### EXERCISE INSTRUCTIONS
Only certain lines below are wanted: those starting at the line containing "To overcome this" and ending at the line containing "We then switch", both included, each retyped exactly.

### EXTRACTED RECORDS
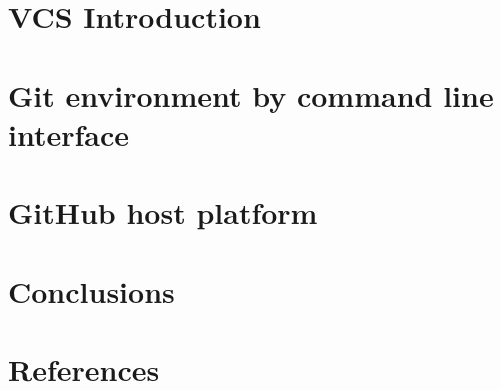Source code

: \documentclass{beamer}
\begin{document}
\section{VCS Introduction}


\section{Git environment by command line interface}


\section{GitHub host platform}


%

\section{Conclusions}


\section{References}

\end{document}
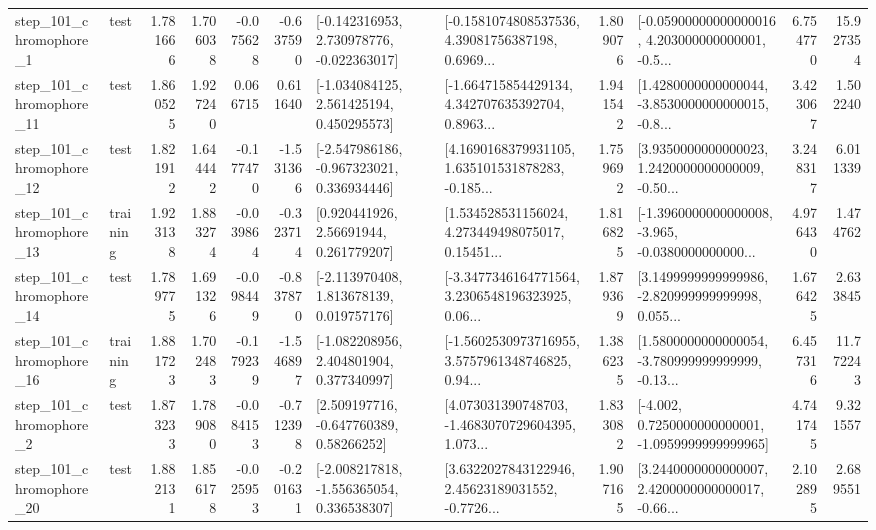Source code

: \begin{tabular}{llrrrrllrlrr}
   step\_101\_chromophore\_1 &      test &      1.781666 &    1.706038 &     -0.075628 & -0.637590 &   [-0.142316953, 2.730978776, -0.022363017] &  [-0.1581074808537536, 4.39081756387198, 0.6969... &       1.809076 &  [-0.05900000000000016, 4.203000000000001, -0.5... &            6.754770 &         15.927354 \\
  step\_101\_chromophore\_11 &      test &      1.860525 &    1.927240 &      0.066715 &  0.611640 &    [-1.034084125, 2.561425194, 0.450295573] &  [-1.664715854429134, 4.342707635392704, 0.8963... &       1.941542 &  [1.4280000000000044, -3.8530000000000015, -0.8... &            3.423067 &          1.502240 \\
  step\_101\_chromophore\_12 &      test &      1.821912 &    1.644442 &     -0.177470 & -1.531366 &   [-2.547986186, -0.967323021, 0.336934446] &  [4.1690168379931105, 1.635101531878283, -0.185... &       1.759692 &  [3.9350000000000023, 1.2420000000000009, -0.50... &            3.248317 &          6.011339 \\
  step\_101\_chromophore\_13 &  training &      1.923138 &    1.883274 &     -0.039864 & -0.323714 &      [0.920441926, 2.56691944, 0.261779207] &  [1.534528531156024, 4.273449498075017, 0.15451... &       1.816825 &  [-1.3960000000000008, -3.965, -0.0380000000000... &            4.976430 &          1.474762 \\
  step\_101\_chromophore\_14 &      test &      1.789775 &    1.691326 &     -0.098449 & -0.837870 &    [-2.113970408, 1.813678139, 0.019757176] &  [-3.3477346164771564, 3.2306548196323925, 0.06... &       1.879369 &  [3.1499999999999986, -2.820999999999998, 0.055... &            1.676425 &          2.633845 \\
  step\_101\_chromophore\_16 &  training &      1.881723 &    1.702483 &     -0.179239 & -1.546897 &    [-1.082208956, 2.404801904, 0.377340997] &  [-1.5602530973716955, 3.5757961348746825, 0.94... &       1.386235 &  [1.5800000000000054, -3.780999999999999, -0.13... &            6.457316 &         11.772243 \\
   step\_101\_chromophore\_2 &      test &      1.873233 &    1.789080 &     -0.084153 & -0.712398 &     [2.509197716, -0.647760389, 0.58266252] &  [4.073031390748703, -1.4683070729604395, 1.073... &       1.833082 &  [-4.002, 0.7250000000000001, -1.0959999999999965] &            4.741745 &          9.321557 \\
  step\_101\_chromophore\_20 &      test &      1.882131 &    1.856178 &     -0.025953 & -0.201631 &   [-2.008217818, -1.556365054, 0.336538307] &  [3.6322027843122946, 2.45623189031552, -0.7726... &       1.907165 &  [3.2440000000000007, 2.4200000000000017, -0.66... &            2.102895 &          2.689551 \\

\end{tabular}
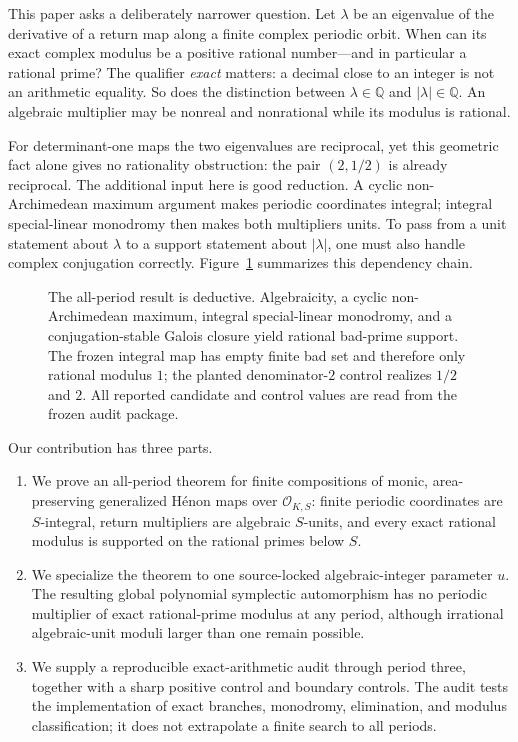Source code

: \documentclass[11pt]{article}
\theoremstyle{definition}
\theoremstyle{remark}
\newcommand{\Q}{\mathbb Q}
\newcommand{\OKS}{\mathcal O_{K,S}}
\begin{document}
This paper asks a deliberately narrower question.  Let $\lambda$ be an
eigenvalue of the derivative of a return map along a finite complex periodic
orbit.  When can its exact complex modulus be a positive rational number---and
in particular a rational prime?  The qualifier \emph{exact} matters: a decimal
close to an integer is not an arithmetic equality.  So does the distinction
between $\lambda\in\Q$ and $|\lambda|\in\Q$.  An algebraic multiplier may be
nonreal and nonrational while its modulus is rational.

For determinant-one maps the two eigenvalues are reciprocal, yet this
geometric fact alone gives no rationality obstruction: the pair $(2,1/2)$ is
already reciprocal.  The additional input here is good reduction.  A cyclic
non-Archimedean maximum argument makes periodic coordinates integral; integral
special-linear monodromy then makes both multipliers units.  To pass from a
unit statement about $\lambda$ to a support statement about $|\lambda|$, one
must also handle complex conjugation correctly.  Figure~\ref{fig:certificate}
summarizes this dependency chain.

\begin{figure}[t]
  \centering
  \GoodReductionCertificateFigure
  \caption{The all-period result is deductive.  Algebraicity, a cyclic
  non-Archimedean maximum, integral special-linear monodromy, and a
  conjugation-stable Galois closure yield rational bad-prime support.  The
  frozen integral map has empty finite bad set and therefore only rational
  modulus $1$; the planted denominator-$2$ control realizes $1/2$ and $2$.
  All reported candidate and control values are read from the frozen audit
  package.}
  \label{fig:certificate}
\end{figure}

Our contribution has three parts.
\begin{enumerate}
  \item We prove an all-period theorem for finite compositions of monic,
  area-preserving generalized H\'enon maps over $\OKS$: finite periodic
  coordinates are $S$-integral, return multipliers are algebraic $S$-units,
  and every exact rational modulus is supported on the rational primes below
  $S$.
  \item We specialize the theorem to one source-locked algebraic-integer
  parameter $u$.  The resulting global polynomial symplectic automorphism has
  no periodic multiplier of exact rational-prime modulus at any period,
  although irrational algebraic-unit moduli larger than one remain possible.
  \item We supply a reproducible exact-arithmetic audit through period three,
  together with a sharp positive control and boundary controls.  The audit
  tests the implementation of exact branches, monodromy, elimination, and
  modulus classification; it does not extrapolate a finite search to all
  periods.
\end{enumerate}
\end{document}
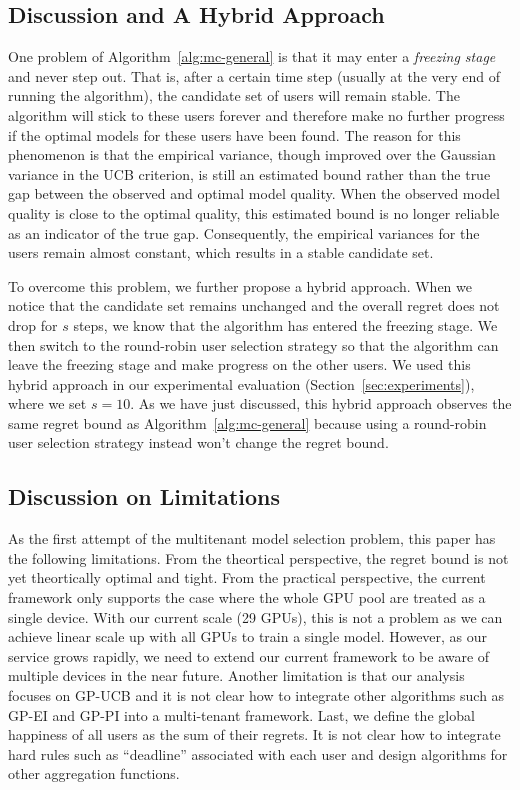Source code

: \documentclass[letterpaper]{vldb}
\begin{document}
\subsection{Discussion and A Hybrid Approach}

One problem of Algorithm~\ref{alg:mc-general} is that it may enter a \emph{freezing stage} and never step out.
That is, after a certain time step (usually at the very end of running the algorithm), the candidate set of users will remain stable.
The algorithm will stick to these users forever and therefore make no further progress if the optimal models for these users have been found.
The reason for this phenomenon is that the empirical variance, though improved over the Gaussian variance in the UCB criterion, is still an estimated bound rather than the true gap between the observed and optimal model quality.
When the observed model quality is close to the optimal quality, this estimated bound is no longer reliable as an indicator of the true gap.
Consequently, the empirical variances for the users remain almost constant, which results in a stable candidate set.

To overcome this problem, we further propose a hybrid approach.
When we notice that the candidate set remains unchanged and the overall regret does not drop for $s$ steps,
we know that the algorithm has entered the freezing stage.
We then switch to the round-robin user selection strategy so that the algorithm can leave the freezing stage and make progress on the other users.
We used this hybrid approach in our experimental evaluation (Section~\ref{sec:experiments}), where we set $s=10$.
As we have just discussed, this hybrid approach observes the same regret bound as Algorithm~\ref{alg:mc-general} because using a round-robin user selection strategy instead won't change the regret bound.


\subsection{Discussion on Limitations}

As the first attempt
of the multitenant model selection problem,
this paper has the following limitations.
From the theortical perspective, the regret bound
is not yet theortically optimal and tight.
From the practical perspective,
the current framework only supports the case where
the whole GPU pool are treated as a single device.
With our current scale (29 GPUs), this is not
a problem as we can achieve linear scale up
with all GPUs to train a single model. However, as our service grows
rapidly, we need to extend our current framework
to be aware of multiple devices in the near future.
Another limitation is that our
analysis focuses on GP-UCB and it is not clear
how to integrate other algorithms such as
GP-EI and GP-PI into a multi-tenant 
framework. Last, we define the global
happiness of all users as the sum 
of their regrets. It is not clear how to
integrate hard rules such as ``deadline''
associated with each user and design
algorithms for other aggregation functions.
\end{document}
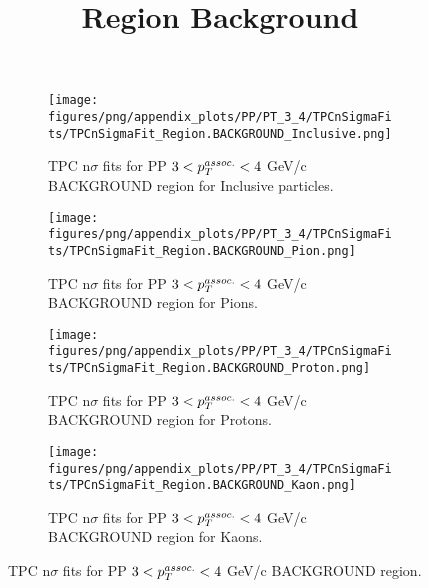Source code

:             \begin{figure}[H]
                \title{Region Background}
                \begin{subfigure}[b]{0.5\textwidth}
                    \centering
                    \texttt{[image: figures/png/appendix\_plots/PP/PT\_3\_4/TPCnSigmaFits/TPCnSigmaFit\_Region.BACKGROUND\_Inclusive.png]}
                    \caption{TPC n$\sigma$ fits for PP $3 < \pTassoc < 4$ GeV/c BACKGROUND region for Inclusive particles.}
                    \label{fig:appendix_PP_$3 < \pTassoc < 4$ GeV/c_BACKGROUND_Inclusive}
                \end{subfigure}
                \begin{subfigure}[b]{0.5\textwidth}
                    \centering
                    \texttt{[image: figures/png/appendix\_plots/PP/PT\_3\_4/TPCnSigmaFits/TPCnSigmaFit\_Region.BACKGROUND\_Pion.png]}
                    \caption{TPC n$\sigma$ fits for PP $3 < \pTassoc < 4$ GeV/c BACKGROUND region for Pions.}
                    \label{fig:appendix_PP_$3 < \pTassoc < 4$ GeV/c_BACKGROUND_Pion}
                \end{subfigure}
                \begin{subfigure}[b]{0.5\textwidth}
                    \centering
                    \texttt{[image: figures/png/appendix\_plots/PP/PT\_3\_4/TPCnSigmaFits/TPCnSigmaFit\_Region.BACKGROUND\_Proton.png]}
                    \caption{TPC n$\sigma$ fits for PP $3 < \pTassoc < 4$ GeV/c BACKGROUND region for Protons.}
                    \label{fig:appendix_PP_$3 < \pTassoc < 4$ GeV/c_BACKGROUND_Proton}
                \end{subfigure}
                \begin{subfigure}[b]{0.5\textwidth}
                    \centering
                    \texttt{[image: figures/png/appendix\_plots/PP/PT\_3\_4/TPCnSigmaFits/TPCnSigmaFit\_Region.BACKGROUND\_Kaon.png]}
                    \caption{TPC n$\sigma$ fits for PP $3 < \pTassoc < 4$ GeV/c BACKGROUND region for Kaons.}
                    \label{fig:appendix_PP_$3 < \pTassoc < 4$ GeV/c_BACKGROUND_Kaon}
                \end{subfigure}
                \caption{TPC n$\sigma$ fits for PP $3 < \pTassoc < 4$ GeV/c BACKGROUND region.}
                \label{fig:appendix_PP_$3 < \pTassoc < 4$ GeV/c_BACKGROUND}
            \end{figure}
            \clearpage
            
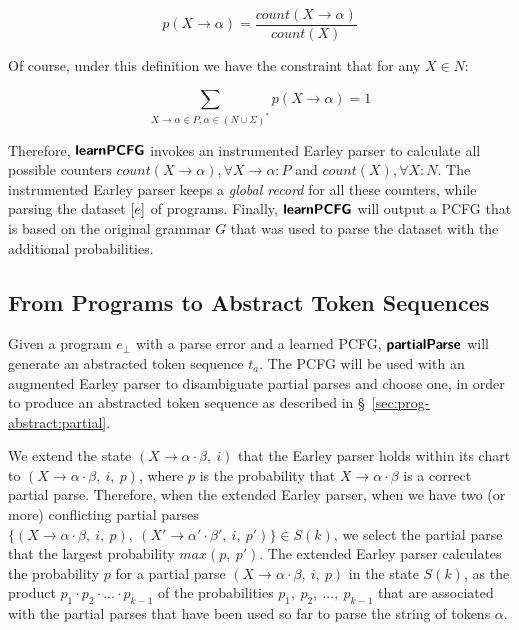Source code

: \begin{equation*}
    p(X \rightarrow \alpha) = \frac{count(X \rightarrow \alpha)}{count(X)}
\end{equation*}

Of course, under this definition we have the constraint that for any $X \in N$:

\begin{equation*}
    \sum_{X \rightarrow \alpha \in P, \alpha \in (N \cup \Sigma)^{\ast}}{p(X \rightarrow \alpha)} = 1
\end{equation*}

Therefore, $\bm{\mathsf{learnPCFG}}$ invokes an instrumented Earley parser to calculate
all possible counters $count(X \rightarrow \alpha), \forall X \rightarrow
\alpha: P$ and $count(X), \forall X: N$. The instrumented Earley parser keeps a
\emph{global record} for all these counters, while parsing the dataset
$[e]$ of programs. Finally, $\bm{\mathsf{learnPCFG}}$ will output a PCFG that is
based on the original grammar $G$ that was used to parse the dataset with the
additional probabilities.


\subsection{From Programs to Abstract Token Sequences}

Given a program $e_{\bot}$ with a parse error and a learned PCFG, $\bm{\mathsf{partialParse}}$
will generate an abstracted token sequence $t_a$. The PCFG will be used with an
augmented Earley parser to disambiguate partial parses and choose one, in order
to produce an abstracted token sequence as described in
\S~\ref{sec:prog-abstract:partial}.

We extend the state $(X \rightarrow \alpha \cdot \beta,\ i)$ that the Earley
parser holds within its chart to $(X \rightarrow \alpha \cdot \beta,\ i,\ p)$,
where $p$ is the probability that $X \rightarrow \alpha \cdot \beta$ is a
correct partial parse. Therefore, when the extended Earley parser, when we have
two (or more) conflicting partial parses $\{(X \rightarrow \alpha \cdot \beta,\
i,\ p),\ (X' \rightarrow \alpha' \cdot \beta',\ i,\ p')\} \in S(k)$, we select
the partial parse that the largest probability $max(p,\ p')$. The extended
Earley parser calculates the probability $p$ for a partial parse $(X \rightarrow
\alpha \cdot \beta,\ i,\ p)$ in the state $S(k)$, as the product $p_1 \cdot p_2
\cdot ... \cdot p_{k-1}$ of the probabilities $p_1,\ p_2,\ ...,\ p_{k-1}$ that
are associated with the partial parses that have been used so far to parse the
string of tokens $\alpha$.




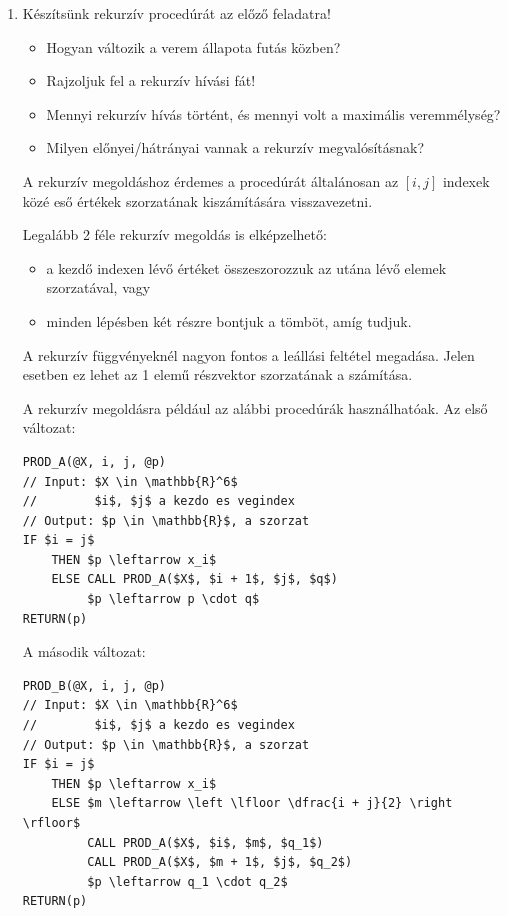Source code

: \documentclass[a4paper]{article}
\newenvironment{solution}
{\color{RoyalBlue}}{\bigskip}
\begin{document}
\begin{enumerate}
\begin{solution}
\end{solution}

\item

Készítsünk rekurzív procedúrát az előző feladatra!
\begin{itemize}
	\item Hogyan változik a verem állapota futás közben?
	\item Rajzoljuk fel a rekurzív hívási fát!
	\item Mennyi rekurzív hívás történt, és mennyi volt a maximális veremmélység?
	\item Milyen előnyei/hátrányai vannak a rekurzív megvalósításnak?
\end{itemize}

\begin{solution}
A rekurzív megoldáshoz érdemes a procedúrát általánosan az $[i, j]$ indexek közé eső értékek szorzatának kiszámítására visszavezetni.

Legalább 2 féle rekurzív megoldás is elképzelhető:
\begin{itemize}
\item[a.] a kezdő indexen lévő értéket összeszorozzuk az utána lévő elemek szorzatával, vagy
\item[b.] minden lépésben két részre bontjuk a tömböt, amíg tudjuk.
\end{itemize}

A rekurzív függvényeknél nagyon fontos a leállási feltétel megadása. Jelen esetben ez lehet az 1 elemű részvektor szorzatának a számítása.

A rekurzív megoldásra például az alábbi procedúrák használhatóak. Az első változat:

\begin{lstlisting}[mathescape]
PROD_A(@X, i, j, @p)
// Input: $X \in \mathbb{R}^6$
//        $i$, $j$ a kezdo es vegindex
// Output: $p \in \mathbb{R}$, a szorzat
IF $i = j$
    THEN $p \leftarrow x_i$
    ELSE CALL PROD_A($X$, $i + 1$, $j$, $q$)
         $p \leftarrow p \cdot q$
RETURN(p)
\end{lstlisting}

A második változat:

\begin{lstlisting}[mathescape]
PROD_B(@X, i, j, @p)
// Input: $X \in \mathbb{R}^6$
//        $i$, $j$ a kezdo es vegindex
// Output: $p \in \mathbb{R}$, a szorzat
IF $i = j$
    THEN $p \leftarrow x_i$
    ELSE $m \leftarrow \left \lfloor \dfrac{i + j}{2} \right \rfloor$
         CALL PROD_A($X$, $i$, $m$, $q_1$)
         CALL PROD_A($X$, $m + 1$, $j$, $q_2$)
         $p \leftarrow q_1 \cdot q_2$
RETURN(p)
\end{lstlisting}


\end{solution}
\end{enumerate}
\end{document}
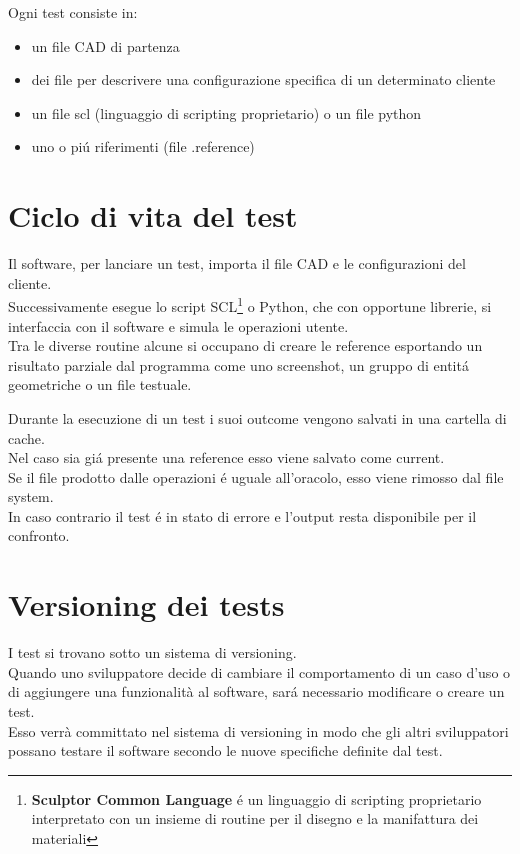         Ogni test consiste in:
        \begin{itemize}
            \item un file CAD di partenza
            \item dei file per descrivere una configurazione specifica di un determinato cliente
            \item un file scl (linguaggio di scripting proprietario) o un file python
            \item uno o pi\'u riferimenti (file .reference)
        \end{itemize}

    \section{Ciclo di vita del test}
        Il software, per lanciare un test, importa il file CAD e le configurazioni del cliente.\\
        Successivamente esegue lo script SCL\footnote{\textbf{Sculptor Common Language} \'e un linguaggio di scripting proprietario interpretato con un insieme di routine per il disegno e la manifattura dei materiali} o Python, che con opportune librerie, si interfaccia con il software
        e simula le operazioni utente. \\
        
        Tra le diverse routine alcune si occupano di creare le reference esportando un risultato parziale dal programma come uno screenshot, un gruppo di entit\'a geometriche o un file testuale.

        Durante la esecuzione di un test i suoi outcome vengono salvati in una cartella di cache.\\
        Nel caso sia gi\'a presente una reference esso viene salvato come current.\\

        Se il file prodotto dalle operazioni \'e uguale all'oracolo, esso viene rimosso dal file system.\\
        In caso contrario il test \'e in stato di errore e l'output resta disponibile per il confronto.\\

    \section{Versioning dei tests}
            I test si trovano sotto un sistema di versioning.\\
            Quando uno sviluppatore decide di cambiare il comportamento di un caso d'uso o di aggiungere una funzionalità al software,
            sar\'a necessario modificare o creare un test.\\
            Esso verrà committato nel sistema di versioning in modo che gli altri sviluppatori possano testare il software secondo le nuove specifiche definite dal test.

### ANSWER SECTION
To overcome this problem, we further propose a hybrid approach.
When we notice that the candidate set remains unchanged and the overall regret does not drop for $s$ steps,
we know that the algorithm has entered the freezing stage.
We then switch to the round-robin user selection strategy so that the algorithm can leave the freezing stage and make progress on the other users.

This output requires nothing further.